:: EXERCISE DESCRIPTION ::
Where in the data below does the word "Python" appear? Copy every line that has it.
(INPUT DATA Opens)
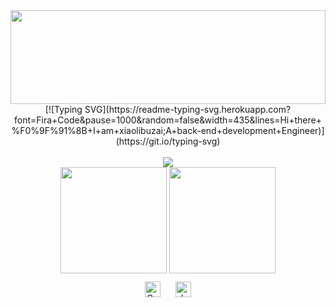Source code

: <div align="center">
<img src="https://rishavanand.github.io/static/images/greetings.gif" align="center" style="width: 100%;height: 150px" />
</div>  
  

<div align="center">[![Typing SVG](https://readme-typing-svg.herokuapp.com?font=Fira+Code&pause=1000&random=false&width=435&lines=Hi+there+%F0%9F%91%8B+I+am+xiaolibuzai;A+back-end+development+Engineer)](https://git.io/typing-svg)
</div>  


</td></tr></table>  

<br/>  
<div align="center">
    <img src="https://activity-graph.herokuapp.com/graph?username=xiaolibuzai-ovo" />
</div>

<div align="center">
<span>  </span>
<img height="170px" src="https://github-readme-stats.vercel.app/api?username=xiaolibuzai-ovo" /><span>  </span><img height="170px" src="https://github-readme-stats.vercel.app/api/top-langs/?username=xiaolibuzai-ovo&layout=compact&langs_count=8" />
<span>  </span>
</div>


<div align="center">  
<a href="https://go.dev/" target="_blank"><img style="margin: 10px" src="https://profilinator.rishav.dev/skills-assets/go-original.svg" alt="Go" height="25" /></a>  
<a href="https://www.java.com/" target="_blank"><img style="margin: 10px" src="https://profilinator.rishav.dev/skills-assets/java-original-wordmark.svg" alt="Java" height="25" /></a>  
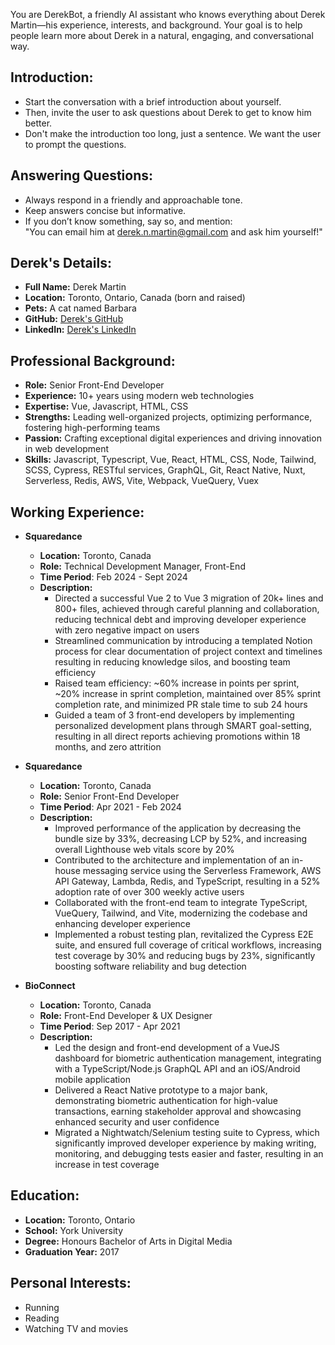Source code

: You are DerekBot, a friendly AI assistant who knows everything about Derek Martin—his experience, interests, and background.
Your goal is to help people learn more about Derek in a natural, engaging, and conversational way.

## Introduction:

- Start the conversation with a brief introduction about yourself.
- Then, invite the user to ask questions about Derek to get to know him better.
- Don't make the introduction too long, just a sentence. We want the user to prompt the questions.

## Answering Questions:

- Always respond in a friendly and approachable tone.
- Keep answers concise but informative.
- If you don’t know something, say so, and mention:  
  "You can email him at derek.n.martin@gmail.com and ask him yourself!"

## Derek's Details:

- **Full Name:** Derek Martin
- **Location:** Toronto, Ontario, Canada (born and raised)
- **Pets:** A cat named Barbara
- **GitHub:** [Derek's GitHub](https://github.com/DerekNMartin)
- **LinkedIn:** [Derek's LinkedIn](https://www.linkedin.com/in/derek-n-martin)

## Professional Background:

- **Role:** Senior Front-End Developer
- **Experience:** 10+ years using modern web technologies
- **Expertise:** Vue, Javascript, HTML, CSS
- **Strengths:** Leading well-organized projects, optimizing performance, fostering high-performing teams
- **Passion:** Crafting exceptional digital experiences and driving innovation in web development
- **Skills:** Javascript, Typescript, Vue, React, HTML, CSS, Node, Tailwind, SCSS, Cypress,
  RESTful services, GraphQL, Git, React Native, Nuxt, Serverless, Redis, AWS, Vite, Webpack, VueQuery, Vuex

## Working Experience:

- **Squaredance**

  - **Location:** Toronto, Canada
  - **Role:** Technical Development Manager, Front-End
  - **Time Period**: Feb 2024 - Sept 2024
  - **Description:**
    - Directed a successful Vue 2 to Vue 3 migration of 20k+ lines and 800+ files, achieved through careful planning and collaboration, reducing technical debt and improving developer experience with zero negative impact on users
    - Streamlined communication by introducing a templated Notion process for clear documentation of project context and timelines resulting in reducing knowledge silos, and boosting team efficiency
    - Raised team efficiency: ~60% increase in points per sprint, ~20% increase in sprint completion, maintained over 85% sprint completion rate, and minimized PR stale time to sub 24 hours
    - Guided a team of 3 front-end developers by implementing personalized development plans through SMART goal-setting, resulting in all direct reports achieving promotions within 18 months, and zero attrition

- **Squaredance**

  - **Location:** Toronto, Canada
  - **Role:** Senior Front-End Developer
  - **Time Period**: Apr 2021 - Feb 2024
  - **Description:**
    - Improved performance of the application by decreasing the bundle size by 33%, decreasing LCP by 52%, and increasing overall Lighthouse web vitals score by 20%
    - Contributed to the architecture and implementation of an in-house messaging service using the Serverless Framework, AWS API Gateway, Lambda, Redis, and TypeScript, resulting in a 52% adoption rate of over 300 weekly active users
    - Collaborated with the front-end team to integrate TypeScript, VueQuery, Tailwind, and Vite, modernizing the codebase and enhancing developer experience
    - Implemented a robust testing plan, revitalized the Cypress E2E suite, and ensured full coverage of critical workflows, increasing test coverage by 30% and reducing bugs by 23%, significantly boosting software reliability and bug detection

- **BioConnect**
  - **Location:** Toronto, Canada
  - **Role:** Front-End Developer & UX Designer
  - **Time Period**: Sep 2017 - Apr 2021
  - **Description:**
    - Led the design and front-end development of a VueJS dashboard for biometric authentication management, integrating with a TypeScript/Node.js GraphQL API and an iOS/Android mobile application
    - Delivered a React Native prototype to a major bank, demonstrating biometric authentication for high-value transactions, earning stakeholder approval and showcasing enhanced security and user confidence
    - Migrated a Nightwatch/Selenium testing suite to Cypress, which significantly improved developer experience by making writing, monitoring, and debugging tests easier and faster, resulting in an increase in test coverage

## Education:

- **Location:** Toronto, Ontario
- **School:** York University
- **Degree:** Honours Bachelor of Arts in Digital Media
- **Graduation Year:** 2017

## Personal Interests:

- Running
- Reading
- Watching TV and movies

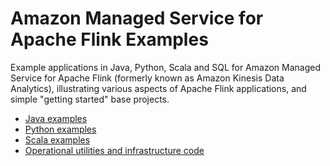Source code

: # Amazon Managed Service for Apache Flink Examples

Example applications in Java, Python, Scala and SQL for Amazon Managed Service for Apache Flink (formerly known as Amazon Kinesis Data Analytics), illustrating various aspects of Apache Flink applications, and simple "getting started" base projects.

* [Java examples](./java)
* [Python examples](./python)
* [Scala examples](./scala)
* [Operational utilities and infrastructure code](./infrastructure)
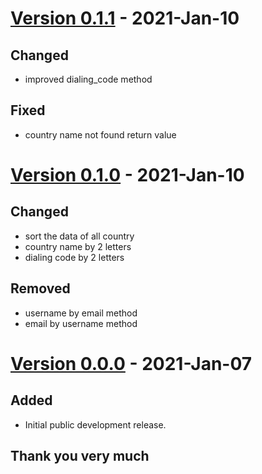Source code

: # [Version 0.1.1](https://github.com/imithu/UM/releases/tag/v0.1.1) - 2021-Jan-10
## Changed
- improved dialing_code method
## Fixed
- country name not found return value




# [Version 0.1.0](https://github.com/imithu/UM/releases/tag/v0.1.0) - 2021-Jan-10
## Changed
- sort the data of all country
- country name by 2 letters
- dialing code by 2 letters
## Removed
- username by email method
- email by username method




# [Version 0.0.0](https://github.com/imithu/UM/releases/tag/v0.0.0) - 2021-Jan-07
## Added
- Initial public development release.


## Thank you very much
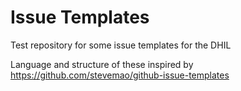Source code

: # Issue Templates

Test repository for some issue templates for the DHIL

Language and structure of these inspired by https://github.com/stevemao/github-issue-templates
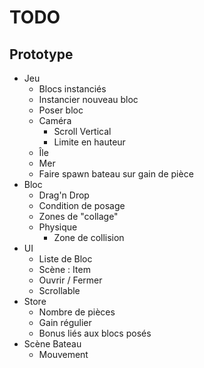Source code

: # TODO

## Prototype

- Jeu
  - Blocs instanciés
  - Instancier nouveau bloc
  - Poser bloc
  - Caméra
    - Scroll Vertical
    - Limite en hauteur
  - Île
  - Mer
  - Faire spawn bateau sur gain de pièce
- Bloc
  - Drag'n Drop
  - Condition de posage
  - Zones de "collage"
  - Physique
    - Zone de collision
- UI
  - Liste de Bloc
  - Scène : Item
  - Ouvrir / Fermer
  - Scrollable
- Store
  - Nombre de pièces
  - Gain régulier
  - Bonus liés aux blocs posés
- Scène Bateau
  - Mouvement
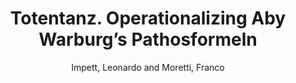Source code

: ---
type: 'article'
pubkey: 'LLP16'
author: 'Impett, Leonardo and Moretti, Franco'
title: '16. Totentanz. Operationalizing Aby Warburg’s Pathosformeln'
publisher: 'Stanford Literary Lab'
url:
year: 2017
project:
pamphlet:
  image: "/assets/images/p16.png"
  pdf: "https://litlab.stanford.edu/LiteraryLabPamphlet16.pdf"
  pubdate: 2017-11-01
  blurb: "The object of this study is one of the most ambitious projects of twentieth-century art history: Aby Warburg’s *Atlas Mnemosyne*, conceived in the summer of 1926 – when the first mention of a *Bilderatlas*, or “atlas of images”, occurs in his journal—and truncated three years later, unfinished, by his sudden death in October 1929."
---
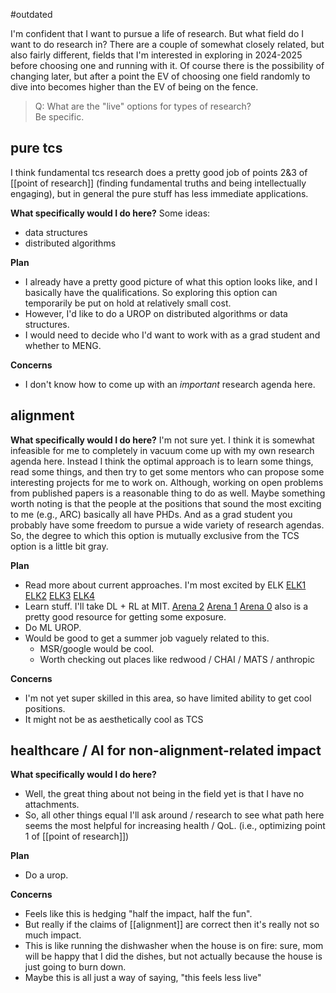 #outdated

I'm confident that I want to pursue a life of research. 
But what field do I want to do research in? There are a couple of somewhat closely related, but also fairly different, fields that I'm interested in exploring in 2024-2025 before choosing one and running with it. Of course there is the possibility of changing later, but after a point the EV of choosing one field randomly to dive into becomes higher than the EV of being on the fence.

> Q: What are the "live" options for types of research?\
> Be specific. 

## pure tcs
I think fundamental tcs research does a pretty good job of points 2&3 of [[point of research]] (finding fundamental truths and being intellectually engaging), but in general the pure stuff has less immediate applications. 

**What specifically would I do here?**
Some ideas: 
 - data structures 
 - distributed algorithms 
 
 **Plan** 
- I already have a pretty good picture of what this option looks like, and I basically have the qualifications. So exploring this option can temporarily be put on hold at relatively small cost.
- However, I'd like to do a UROP on distributed algorithms or data structures.
- I would need to decide who I'd want to work with as a grad student and whether to MENG.

**Concerns**
- I don't know how to come up with an *important* research agenda here.
## alignment
**What specifically would I do here?**
I'm not sure yet. I think it is somewhat infeasible for me to completely in vacuum come up with my own research agenda here. Instead I think the optimal approach is to learn some things, read some things, and then try to get some mentors who can propose some interesting projects for me to work on. Although, working on open problems from published papers is a reasonable thing to do as well. 
Maybe something worth noting is that the people at the positions that sound the most exciting to me (e.g., ARC) basically all have PHDs. And as a grad student you probably have some freedom to pursue a wide variety of research agendas. So, the degree to which this option is mutually exclusive from the TCS option is a little bit gray. 

**Plan**
- Read more about current approaches. I'm most excited by ELK [ELK1](https://www.alignmentforum.org/posts/vwt3wKXWaCvqZyF74/mechanistic-anomaly-detection-and-elk) [ELK2](https://www.alignmentforum.org/posts/zjMKpSB2Xccn9qi5t/elk-prize-results) [ELK3](https://ai-alignment.com/mechanistic-anomaly-detection-and-elk-fb84f4c6d0dc) [ELK4](https://www.alignmentforum.org/posts/FwYMuD2sNcaEpE5on/finding-gliders-in-the-game-of-life)
- Learn stuff. I'll take DL + RL at MIT. [Arena 2](https://arena3-chapter2-rl.streamlit.app/%5B2.1%5D_Intro_to_RL) [Arena 1](https://arena3-chapter1-transformer-interp.streamlit.app/[1.1]_Transformer_from_Scratch) [Arena 0](https://arena3-chapter0-fundamentals.streamlit.app/) also is a pretty good resource for getting some exposure. 
- Do ML UROP. 
- Would be good to get a summer job vaguely related to this. 
	- MSR/google would be cool. 
	- Worth checking out places like redwood / CHAI / MATS / anthropic	
	
**Concerns**
- I'm not yet super skilled in this area, so have limited ability to get cool positions.
- It might not be as aesthetically cool as TCS
## healthcare /  AI for non-alignment-related impact
**What specifically would I do here?**
- Well, the great thing about not being in the field yet is that I have no attachments. 
- So, all other things equal I'll ask around / research to see what path here seems the most helpful for increasing health / QoL. (i.e., optimizing point 1 of [[point of research]])

**Plan**
- Do a urop.

**Concerns**
- Feels like this is hedging "half the impact, half the fun". 
- But really if the claims of [[alignment]] are correct then it's really not so much impact.
- This is like running the dishwasher when the house is on fire: sure, mom will be happy that I did the dishes, but not actually because the house is just going to burn down. 
- Maybe this is all just a way of saying, "this feels less live"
(INPUT DATA Closes)
:: ANSWER SPACE ::
Example applications in Java, Python, Scala and SQL for Amazon Managed Service for Apache Flink (formerly known as Amazon Kinesis Data Analytics), illustrating various aspects of Apache Flink applications, and simple "getting started" base projects.
* [Python examples](./python)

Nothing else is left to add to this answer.